Anda tidak perlu melihat jauh untuk mendengar cerita penolakan serupa. Austin Hughes, CEO Unify, platform penjualan AI yang telah mengumpulkan lebih dari $ 50 juta, menugaskan lukisan untuk kandidat yang didambakan. Tetapi Openai menawarkan tiga kali lipat kompensasi yang dapat disediakan oleh Unify. Kandidat mengambil uang itu dan menyimpan lukisan itu.

Jesse Zhang, CEO Decagon, merasakan tekanan yang sama meskipun menjalankan startup yang tumbuh cepat saat ini bernilai $ 1,5 miliar. “Ini salah satu hal yang saya pikirkan sehari -hari,” katanya kepada saya ketika saya bertanya tentang kesulitan merekrut. Decagon telah menarik tuas klasik untuk menarik kandidat, seperti menjadi tuan rumah makan malam mewah dengan investornya, Accel, dan menawarkan tiket di tepi lapangan ke permainan Warriors. Zhang mengatakan dia bahkan pergi ke South Bay baru -baru ini dan bertemu dengan keluarga kandidat.

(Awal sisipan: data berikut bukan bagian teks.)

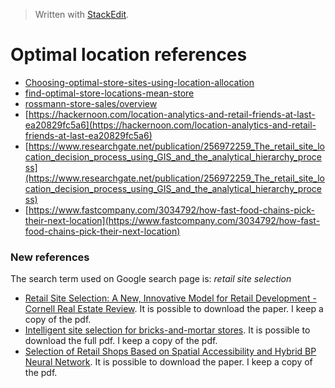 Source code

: 


> Written with [StackEdit](https://stackedit.io/).
# Optimal location references

- [Choosing-optimal-store-sites-using-location-allocation](https://desktop.arcgis.com/en/arcmap/latest/extensions/network-analyst/exercise-9-choosing-optimal-store-sites-using-location-allocation.htm)
- [find-optimal-store-locations-mean-store](https://desktop.arcgis.com/en/arcmap/latest/extensions/business-analyst/find-optimal-store-locations-mean-store.htm)
- [rossmann-store-sales/overview](https://www.kaggle.com/c/rossmann-store-sales/overview)
- [https://hackernoon.com/location-analytics-and-retail-friends-at-last-ea20829fc5a6](https://hackernoon.com/location-analytics-and-retail-friends-at-last-ea20829fc5a6)
- [https://www.researchgate.net/publication/256972259_The_retail_site_location_decision_process_using_GIS_and_the_analytical_hierarchy_process](https://www.researchgate.net/publication/256972259_The_retail_site_location_decision_process_using_GIS_and_the_analytical_hierarchy_process)
- [https://www.fastcompany.com/3034792/how-fast-food-chains-pick-their-next-location](https://www.fastcompany.com/3034792/how-fast-food-chains-pick-their-next-location)

### New references

The search term used on Google search page is: _retail site selection_


- [Retail Site Selection: A New, Innovative Model for Retail Development - Cornell Real Estate Review](https://scholarship.sha.cornell.edu/cgi/viewcontent.cgi?article=1163&context=crer). It is possible to download the paper. I keep a copy of the pdf.
- [Intelligent site selection for bricks-and-mortar stores](https://www.researchgate.net/publication/335447956_Intelligent_site_selection_for_bricks-and-mortar_stores). It is possible to download the full pdf. I keep a copy of the pdf.
- [Selection of Retail Shops Based on Spatial Accessibility and Hybrid BP Neural Network](https://www.researchgate.net/publication/325427358_Site_Selection_of_Retail_Shops_Based_on_Spatial_Accessibility_and_Hybrid_BP_Neural_Network). It is possible to download the paper. I keep a copy of the pdf.
<!--stackedit_data:
eyJoaXN0b3J5IjpbNjA0ODY0MzQwLC0xMjYwODY3Mzg4XX0=
-->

Namun, taktik paling dapat diandalkan yang ia sebutkan tidak mencolok sama sekali: “Semua karyawan senior yang kami buat di 100 orang pertama semua hanya orang yang saya kenal.” Hughes mengatakan timnya di Unify mengekspor jaringan LinkedIn mereka ke lembar Google bersama dan menciptakan pertandingan indeks untuk menemukan kandidat terbaik dengan koneksi paling banyak karyawan.

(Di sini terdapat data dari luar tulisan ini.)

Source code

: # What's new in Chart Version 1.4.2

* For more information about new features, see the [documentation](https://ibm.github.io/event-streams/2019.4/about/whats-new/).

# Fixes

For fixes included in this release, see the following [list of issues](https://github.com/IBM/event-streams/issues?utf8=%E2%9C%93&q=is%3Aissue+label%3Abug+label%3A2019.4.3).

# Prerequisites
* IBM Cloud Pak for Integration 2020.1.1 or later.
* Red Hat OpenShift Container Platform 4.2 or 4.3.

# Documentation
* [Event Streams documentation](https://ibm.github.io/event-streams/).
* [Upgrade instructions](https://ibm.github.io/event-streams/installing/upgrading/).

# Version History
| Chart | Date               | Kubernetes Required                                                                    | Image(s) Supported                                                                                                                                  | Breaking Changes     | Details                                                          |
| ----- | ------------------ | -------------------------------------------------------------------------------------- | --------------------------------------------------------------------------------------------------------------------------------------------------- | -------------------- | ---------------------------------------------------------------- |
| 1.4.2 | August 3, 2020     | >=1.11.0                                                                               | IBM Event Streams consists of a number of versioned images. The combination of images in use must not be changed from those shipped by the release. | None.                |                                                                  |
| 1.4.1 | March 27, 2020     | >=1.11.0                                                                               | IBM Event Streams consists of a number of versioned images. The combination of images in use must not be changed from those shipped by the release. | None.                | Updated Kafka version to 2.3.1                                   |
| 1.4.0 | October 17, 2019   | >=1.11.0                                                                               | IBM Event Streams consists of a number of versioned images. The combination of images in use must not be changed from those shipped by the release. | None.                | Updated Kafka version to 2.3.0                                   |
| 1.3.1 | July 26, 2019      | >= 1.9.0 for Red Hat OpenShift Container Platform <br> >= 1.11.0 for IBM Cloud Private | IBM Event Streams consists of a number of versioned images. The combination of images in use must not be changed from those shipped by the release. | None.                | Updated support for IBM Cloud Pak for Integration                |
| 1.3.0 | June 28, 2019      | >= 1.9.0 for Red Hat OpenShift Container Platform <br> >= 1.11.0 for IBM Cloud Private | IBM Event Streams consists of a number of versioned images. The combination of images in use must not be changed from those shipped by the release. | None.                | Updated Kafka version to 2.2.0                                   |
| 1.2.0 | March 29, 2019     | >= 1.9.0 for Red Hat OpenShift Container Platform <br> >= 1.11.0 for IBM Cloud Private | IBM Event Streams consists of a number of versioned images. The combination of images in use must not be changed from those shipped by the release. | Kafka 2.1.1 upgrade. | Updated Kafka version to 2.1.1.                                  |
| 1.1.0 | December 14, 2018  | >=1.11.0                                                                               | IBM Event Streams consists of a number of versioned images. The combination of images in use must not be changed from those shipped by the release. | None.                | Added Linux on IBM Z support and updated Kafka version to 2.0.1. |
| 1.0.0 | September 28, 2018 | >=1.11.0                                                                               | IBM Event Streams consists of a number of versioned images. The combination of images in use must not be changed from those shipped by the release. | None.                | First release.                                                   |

Jadi siapa yang mengejar semua perusahaan ini? Di seluruh percakapan saya, arketipe yang konsisten muncul: “insinyur produk AI” yang dapat menggunakan alat AI terbaru dengan kecepatan terik tanpa “pengiriman slop” dan juga dapat melakukan pekerjaan manajer produk. “Persimpangan menjadi sangat teknis dan juga menjadi produk-sentris sangat kecil,” menurut Wahlforss. Dia memperkirakan kolam renang terdiri dari beberapa ribu orang paling banyak, masing -masing dengan “sepuluh penawaran” pada saat tertentu.

Sementara Openai dan Anthropic masih dipandang sebagai dua tempat yang paling diinginkan untuk bekerja untuk orang -orang seperti ini, refrain yang saya dengar berulang kali dari pendiri adalah bahwa laboratorium AI besar dengan cepat menjadi tidak dapat dibedakan dari seluruh teknologi besar. Ketika Wahlfors membingkainya, tepi untuk startup memberi tahu rekrutmen mereka bisa “hampir seperti pendiri mini” dan “membangun produk dari ujung ke ujung.”

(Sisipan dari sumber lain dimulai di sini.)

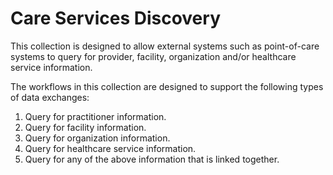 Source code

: # Care Services Discovery

This collection is designed to allow external systems such as point-of-care systems to query for provider, facility, organization and/or healthcare service information.

The workflows in this collection are designed to support the following types of data exchanges:

1. Query for practitioner information.  
2. Query for facility information.  
3. Query for organization information.
4. Query for healthcare service information.
5. Query for any of the above information that is linked together.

Investor tingkat atas dan merek-merek yang dapat dikenali membantu di margin, tetapi konsensus lain adalah bahwa tutup topi yang lebih penting sekarang karena begitu banyak startup yang didanai dengan baik. Zhang berpikir hiruk -pikuk perekrutan tidak akan bertahan selamanya. Ada “terlalu banyak modal,” terlalu banyak startup AI, dan pada titik tertentu, gelembung akan meledak, katanya. Masalahnya adalah tidak ada yang tahu kapan.

Ikuti topik dan penulis Dari cerita ini untuk melihat lebih banyak seperti ini di umpan beranda pribadi Anda dan untuk menerima pembaruan email.